Finally, vegans and vegetarians are getting an open-arms welcome

The greening of Detroit

Mar 9, 2016 at 1:00 am
Finally, vegans and vegetarians are getting an open-arms welcome

More than most U.S. cities, Detroit has long been a "meat and potatoes" town. We're talking insane portion sizes and gargantuan piles of meat. Until several years ago, being a vegetarian (let alone a vegan) meant subsisting on garden salads, half-hearted pasta dishes, and anything but the house specialty.

We've changed a bit. The age of the gastropub has finally blossomed in Detroit, featuring small plates, craft cocktails, and plenty to make the meat-averse smile.

Sure, there's a sturdy complement of vegan restaurants, such as Royal Oak's Inn Season Cafe and Cacao Tree Cafe, Ferndale's Om Cafe, or Seva Detroit. They'll do the heavy lifting for a vegan crowd with maybe a meat-eater in tow, if they're not too fussy. And there have always been plenty of ethnic restaurants, such as Middle Eastern and Indian establishments, where it's often easier to find vegetable-based choices.

But the rise of the hip restaurant in Detroit seems to have coincided with a desire to provide plenty of appealing choices that are fresh, flavorful, and easy to tweak for special dietary requirements.

It's a challenge younger chefs take seriously. Take Jared Bobkin, executive chef at Ferndale's Local Kitchen and Bar. He once told one of our writers, "A steak is always going to be a steak. You can grill it a certain way, maybe put a nice sauce with it, but it's still a steak. And that will please a lot of people. But to come up with great dishes that don't have any meat that will please the masses? That's a challenge in a good way."

And Christopher Franz, the executive chef at the Rattlesnake Club, once told us "It's incredibly short-sighted to just ignore vegetarians and vegans. That sounds like it should be common sense, but there are still a lot of places that offer one or two [vegetarian or vegan] dishes. ... That's not a great way to get people to come back to your restaurant."

In fact, some of the more up-to-the-moment restaurants are shying away from the old practice of dressing up vegetable protein as meat. With the focus suddenly on locally grown vegetables picked just hours before a meal, many chefs choose to offer plant-based dishes that revel in the flavors by treating them as the main course.

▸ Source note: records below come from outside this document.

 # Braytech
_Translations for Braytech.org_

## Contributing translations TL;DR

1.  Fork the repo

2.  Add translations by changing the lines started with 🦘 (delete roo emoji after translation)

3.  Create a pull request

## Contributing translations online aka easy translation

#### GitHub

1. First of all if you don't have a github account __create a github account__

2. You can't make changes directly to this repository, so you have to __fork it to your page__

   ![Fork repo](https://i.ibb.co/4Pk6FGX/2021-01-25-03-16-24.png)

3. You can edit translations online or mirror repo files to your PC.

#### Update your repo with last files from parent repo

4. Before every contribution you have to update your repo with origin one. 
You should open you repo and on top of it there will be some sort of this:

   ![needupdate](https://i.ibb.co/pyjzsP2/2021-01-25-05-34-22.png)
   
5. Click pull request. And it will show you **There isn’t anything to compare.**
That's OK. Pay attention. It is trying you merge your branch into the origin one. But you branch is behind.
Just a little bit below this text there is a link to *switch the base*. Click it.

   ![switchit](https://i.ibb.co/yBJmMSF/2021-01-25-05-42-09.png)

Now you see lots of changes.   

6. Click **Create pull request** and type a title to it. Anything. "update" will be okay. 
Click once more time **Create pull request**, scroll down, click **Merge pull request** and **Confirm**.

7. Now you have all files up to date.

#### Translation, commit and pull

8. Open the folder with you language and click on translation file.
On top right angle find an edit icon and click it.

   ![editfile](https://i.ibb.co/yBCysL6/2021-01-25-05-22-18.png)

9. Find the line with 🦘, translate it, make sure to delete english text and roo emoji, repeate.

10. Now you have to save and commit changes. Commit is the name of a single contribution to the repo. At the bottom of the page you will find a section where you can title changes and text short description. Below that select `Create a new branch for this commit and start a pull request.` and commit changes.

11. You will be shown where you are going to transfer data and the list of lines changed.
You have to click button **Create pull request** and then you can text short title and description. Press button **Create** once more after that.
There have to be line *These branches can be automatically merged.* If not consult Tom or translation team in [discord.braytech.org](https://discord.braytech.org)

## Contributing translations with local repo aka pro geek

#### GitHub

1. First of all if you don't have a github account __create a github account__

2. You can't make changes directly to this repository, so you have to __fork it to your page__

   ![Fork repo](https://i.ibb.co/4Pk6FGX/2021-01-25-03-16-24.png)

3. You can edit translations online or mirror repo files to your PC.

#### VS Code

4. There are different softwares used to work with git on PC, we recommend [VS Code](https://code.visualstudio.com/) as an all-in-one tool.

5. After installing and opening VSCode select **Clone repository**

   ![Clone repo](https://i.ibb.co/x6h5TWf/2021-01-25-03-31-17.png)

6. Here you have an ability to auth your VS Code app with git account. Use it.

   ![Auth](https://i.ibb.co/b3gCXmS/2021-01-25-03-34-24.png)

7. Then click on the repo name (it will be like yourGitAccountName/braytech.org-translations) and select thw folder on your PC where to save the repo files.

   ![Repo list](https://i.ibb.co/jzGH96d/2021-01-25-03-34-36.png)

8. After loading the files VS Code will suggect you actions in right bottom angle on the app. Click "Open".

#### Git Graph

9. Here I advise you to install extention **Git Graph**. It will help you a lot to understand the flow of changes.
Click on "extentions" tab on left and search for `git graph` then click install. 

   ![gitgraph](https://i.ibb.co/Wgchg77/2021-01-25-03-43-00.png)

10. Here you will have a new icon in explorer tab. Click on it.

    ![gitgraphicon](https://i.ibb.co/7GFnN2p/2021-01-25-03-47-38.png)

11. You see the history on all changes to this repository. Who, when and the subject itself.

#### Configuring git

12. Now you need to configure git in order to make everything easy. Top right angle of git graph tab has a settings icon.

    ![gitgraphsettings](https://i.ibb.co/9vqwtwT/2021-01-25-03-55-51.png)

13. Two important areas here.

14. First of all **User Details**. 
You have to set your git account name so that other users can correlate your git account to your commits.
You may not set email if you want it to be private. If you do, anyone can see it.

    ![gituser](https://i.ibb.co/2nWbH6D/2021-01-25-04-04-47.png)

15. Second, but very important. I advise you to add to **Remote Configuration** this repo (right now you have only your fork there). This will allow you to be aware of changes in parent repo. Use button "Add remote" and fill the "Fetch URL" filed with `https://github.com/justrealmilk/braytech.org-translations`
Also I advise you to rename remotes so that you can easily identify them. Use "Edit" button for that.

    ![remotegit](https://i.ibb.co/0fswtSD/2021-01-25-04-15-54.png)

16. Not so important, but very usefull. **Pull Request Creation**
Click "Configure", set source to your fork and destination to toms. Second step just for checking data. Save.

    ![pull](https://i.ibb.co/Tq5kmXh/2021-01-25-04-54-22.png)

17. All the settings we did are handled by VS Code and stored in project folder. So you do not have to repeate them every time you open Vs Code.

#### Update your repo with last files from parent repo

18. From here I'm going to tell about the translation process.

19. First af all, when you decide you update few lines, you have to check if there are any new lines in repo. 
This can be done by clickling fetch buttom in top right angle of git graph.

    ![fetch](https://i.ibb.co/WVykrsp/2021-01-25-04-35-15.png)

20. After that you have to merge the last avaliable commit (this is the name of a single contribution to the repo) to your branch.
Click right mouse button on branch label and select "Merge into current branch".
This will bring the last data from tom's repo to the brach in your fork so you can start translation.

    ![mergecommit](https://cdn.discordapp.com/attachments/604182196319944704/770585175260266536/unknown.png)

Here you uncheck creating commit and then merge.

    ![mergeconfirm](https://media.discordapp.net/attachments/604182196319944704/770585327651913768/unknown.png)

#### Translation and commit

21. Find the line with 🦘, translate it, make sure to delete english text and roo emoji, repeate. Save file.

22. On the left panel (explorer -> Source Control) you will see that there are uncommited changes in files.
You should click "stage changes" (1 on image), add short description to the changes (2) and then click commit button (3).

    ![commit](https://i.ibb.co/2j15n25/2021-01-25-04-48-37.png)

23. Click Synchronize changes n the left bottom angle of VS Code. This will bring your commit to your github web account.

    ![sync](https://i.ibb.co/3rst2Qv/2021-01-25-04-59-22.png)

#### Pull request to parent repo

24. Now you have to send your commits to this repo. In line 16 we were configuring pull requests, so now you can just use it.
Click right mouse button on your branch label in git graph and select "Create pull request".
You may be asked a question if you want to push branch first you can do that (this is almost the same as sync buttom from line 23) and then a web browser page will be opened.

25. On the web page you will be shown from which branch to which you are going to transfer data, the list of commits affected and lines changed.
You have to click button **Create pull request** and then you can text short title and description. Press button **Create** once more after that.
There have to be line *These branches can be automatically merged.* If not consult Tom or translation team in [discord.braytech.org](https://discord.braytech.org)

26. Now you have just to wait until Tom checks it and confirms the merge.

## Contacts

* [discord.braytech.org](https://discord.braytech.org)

For instance, at James Rigato's Mabel Gray in Hazel Park, we've found that the plates of Brussels sprouts, green beans, and broccoli made more than a meal, and had thoughtful accents, the beans strewn with crunchy, chunky almonds, and the broccoli with an aioli redolent of olives.

The offerings are similar at Hamtramck's Rock City Eatery, which is moving to Midtown in March. RCE has offered spicy roasted Brussels sprouts with Thai basil, peanuts, scallions, smoked tomatoes, lime, and chile. A plate of al dente green beans with scallions, cilantro, cashews, and hoisin sauce is packed with flavor. But it's also fun when Rock City tries the unusual and it works, as in one frequently appearing special: a plate of cooked olives. (Incredibly, it works.)

At seasonal restaurant Selden Standard, there's no telling what star treatment will be given to a carrot, potato, or squash on their menu. One recent vegetarian offering was a kale-and-date salad with Marcona almonds, Gouda, and spiced orange viniagrette. Not everybody wants to pay $7 for grilled scallions with Romesco sauce, but, if you do, they'll likely be the best, most local, freshest scallions you've ever eaten.

A plate of vegetables just isn't the boiled carrot and mashed potato it used to be. At Detroit's Chartreuse last spring, they served a selection of vegetables that's greenhouse grown in the city by a business called Recovery Park. It was a round plate of heirloom beets and asparagus tips, charred kohlrabi and baby radishes, baby green beans, lemon-pickled golden beets, and greens from beets, chamomile, and cilantro, all topped with an emulsified cherry viniagrette. Most surprising of all were the lemon-pickled beets, which bore a revelatory sweetness.

Finally, thanks to a new attitude in the kitchen, and an improved knowledge out on the floor, restaurants have never been more able or willing to tweak dishes for diners with special restrictions, or even desires. These days, restaurants will answer your questions by phone before you arrive, and some chefs seem to enjoy the challenge of finessing a menu item.

In short, it has never been better to be herbivorous in "meat and potatoes" Detroit.